Records from a data source
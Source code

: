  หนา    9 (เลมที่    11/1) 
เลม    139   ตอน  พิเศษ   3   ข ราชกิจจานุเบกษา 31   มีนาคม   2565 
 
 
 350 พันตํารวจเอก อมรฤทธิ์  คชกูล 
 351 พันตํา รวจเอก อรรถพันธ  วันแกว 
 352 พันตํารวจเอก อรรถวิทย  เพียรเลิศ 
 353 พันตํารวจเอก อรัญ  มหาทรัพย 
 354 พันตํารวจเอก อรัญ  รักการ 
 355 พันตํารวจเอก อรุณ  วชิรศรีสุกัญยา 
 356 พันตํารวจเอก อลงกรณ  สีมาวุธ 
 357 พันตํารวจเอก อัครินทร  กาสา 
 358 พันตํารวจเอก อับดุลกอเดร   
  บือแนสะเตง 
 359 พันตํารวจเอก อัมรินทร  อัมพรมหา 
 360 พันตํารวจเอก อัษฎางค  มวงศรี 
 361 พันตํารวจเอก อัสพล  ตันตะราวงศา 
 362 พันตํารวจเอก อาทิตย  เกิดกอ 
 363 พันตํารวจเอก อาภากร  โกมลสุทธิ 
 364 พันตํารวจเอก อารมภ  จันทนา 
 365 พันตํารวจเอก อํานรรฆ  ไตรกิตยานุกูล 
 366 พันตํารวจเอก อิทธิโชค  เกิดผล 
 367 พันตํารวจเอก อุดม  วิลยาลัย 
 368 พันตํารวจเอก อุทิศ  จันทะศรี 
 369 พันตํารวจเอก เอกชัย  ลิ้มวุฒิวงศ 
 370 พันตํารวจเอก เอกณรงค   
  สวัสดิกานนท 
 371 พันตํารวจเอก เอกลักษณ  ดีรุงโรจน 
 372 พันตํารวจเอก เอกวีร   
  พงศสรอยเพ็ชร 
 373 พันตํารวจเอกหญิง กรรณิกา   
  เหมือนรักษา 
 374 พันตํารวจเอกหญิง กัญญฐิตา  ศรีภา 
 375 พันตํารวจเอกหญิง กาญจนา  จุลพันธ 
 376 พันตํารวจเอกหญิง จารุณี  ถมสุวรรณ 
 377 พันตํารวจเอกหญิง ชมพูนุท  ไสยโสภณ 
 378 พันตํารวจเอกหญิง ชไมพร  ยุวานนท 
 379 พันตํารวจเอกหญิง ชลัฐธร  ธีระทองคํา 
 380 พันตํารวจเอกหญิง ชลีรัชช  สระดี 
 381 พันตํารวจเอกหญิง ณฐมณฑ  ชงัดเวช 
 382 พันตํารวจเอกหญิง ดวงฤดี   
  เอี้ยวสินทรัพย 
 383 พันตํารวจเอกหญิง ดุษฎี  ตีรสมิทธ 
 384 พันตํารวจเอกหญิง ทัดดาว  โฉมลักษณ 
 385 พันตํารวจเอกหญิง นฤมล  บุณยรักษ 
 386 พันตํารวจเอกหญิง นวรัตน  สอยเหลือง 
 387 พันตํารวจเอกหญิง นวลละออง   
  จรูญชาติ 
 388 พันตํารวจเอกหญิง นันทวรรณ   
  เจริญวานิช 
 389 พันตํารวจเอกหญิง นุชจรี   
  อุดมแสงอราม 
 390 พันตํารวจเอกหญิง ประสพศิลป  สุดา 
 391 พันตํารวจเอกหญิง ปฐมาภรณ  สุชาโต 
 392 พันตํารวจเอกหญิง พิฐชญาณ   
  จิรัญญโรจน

▶ [WHAT IS NEEDED]: Your answer must be the line holding "375 พันตํารวจเอกหญิง กาญจนา" and every later line of the entries above, written out exactly, and nothing else.

▶ [WRITTEN RESPONSE]:
 375 พันตํารวจเอกหญิง กาญจนา  จุลพันธ 
 376 พันตํารวจเอกหญิง จารุณี  ถมสุวรรณ 
 377 พันตํารวจเอกหญิง ชมพูนุท  ไสยโสภณ 
 378 พันตํารวจเอกหญิง ชไมพร  ยุวานนท 
 379 พันตํารวจเอกหญิง ชลัฐธร  ธีระทองคํา 
 380 พันตํารวจเอกหญิง ชลีรัชช  สระดี 
 381 พันตํารวจเอกหญิง ณฐมณฑ  ชงัดเวช 
 382 พันตํารวจเอกหญิง ดวงฤดี   
  เอี้ยวสินทรัพย 
 383 พันตํารวจเอกหญิง ดุษฎี  ตีรสมิทธ 
 384 พันตํารวจเอกหญิง ทัดดาว  โฉมลักษณ 
 385 พันตํารวจเอกหญิง นฤมล  บุณยรักษ 
 386 พันตํารวจเอกหญิง นวรัตน  สอยเหลือง 
 387 พันตํารวจเอกหญิง นวลละออง   
  จรูญชาติ 
 388 พันตํารวจเอกหญิง นันทวรรณ   
  เจริญวานิช 
 389 พันตํารวจเอกหญิง นุชจรี   
  อุดมแสงอราม 
 390 พันตํารวจเอกหญิง ประสพศิลป  สุดา 
 391 พันตํารวจเอกหญิง ปฐมาภรณ  สุชาโต 
 392 พันตํารวจเอกหญิง พิฐชญาณ   
  จิรัญญโรจน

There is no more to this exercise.